PLIGHT OF THE PACHYDERM

PLIGHT OF THE PACHYDERM

Also see my trip to Thailand

Article from the Smithsonian

"Big Trouble"

September 1998

By Anthony Mecir

 

Len Homhuam is an old man but when he was young, he ventured into the seemingly boundless jungles of Thailand and Cambodia with his comrades to capture wild elephants with ropes. Back then, hundreds of thousands of the huge creatures were on the loose throughout Asia. Prized as beasts of burden, the elephants were rounded up, sometimes in entire herds, and put to work.

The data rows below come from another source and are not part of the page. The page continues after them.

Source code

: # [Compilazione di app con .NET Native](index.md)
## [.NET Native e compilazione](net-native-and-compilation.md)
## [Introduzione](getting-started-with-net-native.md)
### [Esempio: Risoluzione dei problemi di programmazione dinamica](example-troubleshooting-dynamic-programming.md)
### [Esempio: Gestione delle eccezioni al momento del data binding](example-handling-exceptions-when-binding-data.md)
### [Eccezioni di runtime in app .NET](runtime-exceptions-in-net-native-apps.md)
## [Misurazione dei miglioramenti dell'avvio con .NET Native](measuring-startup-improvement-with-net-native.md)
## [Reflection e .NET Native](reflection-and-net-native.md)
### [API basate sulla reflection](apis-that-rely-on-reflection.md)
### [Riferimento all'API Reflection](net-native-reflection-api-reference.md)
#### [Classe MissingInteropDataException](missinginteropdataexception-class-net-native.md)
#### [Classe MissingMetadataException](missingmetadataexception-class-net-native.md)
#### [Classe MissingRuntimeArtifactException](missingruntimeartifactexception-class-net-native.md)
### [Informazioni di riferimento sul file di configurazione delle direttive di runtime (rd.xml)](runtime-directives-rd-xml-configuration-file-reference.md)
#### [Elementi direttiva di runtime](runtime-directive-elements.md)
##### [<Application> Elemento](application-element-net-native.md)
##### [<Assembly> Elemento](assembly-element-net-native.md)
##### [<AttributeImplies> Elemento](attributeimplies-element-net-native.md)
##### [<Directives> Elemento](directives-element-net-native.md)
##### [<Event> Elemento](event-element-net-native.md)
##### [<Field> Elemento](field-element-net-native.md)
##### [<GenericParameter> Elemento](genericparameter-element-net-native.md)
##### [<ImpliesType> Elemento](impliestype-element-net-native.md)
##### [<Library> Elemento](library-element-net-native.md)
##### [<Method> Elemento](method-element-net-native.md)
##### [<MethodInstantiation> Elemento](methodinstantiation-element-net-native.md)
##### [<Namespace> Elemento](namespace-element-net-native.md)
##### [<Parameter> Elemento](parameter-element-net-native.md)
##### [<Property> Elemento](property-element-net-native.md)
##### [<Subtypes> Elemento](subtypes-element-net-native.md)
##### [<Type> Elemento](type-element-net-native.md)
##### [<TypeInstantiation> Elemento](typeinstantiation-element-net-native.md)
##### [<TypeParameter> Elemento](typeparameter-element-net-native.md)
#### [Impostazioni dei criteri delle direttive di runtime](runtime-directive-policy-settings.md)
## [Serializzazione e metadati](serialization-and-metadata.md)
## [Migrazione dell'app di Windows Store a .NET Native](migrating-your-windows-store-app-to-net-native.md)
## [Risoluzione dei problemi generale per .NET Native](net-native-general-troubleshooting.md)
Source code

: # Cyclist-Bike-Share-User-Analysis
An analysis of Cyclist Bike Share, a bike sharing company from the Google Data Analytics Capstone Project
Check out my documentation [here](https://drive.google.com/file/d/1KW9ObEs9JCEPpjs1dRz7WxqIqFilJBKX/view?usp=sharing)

Today, due mainly to habitat loss and degradation, Asian elephants are an endangered species. With the wild population down to fewer than 45,000, the situation has become so urgent that the U.S. Congress recently authorized the expenditure of $25 million over five years for conservation and protection programs. In Thailand, only 1,350 elephants still roam free and another 3,800 captive animal s there have fallen on hard times. Nowadays, Homhuan reenacts his earlier hunting exploits for tourists at the annual Surin Elephant Fair and Round-up. Staged each November in the northeastern town of Surin, it celebrates a time when the elephant bestrode the Thai landscape and psyche like a colossus. For more than seven centuries, this intelligent creature served as Thailand's primary mode of transportation, penetrating precious teak forests, thundering across battlefields, performing ceremonial duties and serving the king and the royal court.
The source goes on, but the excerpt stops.